Topic: Remembrance
Sleep On, Beloved Brother
Captain Rowland Feilding, CO of the 6th Battalion Connaught Rangers, quoted in The Mammoth Book of War Diaries and Letters; Life on the battlefield in the words of the ordinary soldier, 1775-1991, Jon E. Lewis, 1998
Near Ervillers
8 October, 1917
… The section of front line which I hold is, as I have told you, more or less of a graveyard. Many soldiers lie buried in the parapet, and in some cases their feet project into the trench. The positions are marked, where known. We come across others, unmarked, as we dig.

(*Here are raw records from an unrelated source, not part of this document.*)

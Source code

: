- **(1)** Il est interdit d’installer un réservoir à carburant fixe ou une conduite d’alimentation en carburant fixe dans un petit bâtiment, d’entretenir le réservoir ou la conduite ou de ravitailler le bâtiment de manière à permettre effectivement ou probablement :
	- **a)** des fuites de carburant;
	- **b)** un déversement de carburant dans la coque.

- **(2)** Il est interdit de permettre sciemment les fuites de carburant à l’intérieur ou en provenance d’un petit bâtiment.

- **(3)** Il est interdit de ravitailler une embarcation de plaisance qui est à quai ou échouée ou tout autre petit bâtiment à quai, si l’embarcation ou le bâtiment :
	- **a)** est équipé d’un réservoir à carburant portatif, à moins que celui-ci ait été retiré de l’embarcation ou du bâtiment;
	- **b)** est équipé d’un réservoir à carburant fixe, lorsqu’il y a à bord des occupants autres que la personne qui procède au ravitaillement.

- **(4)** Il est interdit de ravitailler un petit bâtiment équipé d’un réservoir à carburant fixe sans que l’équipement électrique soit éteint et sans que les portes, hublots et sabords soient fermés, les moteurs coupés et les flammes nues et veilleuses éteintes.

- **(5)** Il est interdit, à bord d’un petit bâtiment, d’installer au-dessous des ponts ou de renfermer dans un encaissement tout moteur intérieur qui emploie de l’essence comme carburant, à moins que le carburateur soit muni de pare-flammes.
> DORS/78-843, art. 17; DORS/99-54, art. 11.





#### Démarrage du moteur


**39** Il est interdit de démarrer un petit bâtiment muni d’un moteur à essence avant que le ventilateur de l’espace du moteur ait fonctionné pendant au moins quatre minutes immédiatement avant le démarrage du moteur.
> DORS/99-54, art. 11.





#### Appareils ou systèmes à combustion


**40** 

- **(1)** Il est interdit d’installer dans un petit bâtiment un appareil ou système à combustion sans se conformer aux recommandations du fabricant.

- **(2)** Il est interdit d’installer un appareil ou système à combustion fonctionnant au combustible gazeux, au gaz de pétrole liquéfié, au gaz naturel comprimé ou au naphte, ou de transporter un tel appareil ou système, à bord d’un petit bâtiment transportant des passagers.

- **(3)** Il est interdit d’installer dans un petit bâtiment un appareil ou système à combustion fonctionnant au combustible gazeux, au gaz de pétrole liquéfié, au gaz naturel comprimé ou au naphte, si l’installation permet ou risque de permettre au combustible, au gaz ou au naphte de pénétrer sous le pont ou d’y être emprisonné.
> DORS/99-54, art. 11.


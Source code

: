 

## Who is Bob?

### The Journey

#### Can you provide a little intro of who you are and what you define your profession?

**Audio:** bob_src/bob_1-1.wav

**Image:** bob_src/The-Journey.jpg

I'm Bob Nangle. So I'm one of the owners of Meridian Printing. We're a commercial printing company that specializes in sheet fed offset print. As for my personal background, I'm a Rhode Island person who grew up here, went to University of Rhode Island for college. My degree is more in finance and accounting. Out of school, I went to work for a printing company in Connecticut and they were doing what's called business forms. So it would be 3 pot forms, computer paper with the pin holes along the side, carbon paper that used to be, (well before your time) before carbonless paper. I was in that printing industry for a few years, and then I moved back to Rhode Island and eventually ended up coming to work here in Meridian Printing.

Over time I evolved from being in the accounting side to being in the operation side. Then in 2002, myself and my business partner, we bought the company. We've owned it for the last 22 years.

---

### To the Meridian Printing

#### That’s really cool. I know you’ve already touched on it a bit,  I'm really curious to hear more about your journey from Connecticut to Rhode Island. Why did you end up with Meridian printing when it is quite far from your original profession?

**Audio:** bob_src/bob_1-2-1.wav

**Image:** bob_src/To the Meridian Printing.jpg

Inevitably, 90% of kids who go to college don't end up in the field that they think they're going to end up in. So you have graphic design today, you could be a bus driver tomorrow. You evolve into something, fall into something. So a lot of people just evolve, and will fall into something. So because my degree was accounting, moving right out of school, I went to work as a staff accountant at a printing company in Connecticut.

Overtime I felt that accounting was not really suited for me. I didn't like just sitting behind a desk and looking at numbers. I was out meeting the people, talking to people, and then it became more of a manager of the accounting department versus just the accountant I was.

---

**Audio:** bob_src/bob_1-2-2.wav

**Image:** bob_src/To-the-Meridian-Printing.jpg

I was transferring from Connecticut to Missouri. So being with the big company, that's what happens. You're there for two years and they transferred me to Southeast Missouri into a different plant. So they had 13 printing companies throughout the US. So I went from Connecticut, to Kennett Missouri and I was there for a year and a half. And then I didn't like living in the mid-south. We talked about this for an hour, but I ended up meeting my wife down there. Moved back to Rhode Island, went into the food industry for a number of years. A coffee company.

On such occasions the men put up little notices, some of which combine with the tragedy of it all a certain amount of pathetic and unintended humour. As you may imagine, the names of the dead are generally undiscoverable. On one board is written: "In loving memory of an unknown British soldier." On another—in this case the man's paybook was found on his body and therefore his name is known—the following words appear in chalk: "Sleep on, Beloved Brother; take thy Gentle Rest." In another case somebody has contented himself by just writing piously in chalk on the sole of a projecting foot: "R.I.P." Over another grave a bas-relief of the Head of Christ has been carved with a jack-knife on a piece of the chalk through which the trench is dug. It is embellished with hair and a fine halo drawn in purple indelible pencil.
If you saw it all you wouldn't know whether to laugh or cry.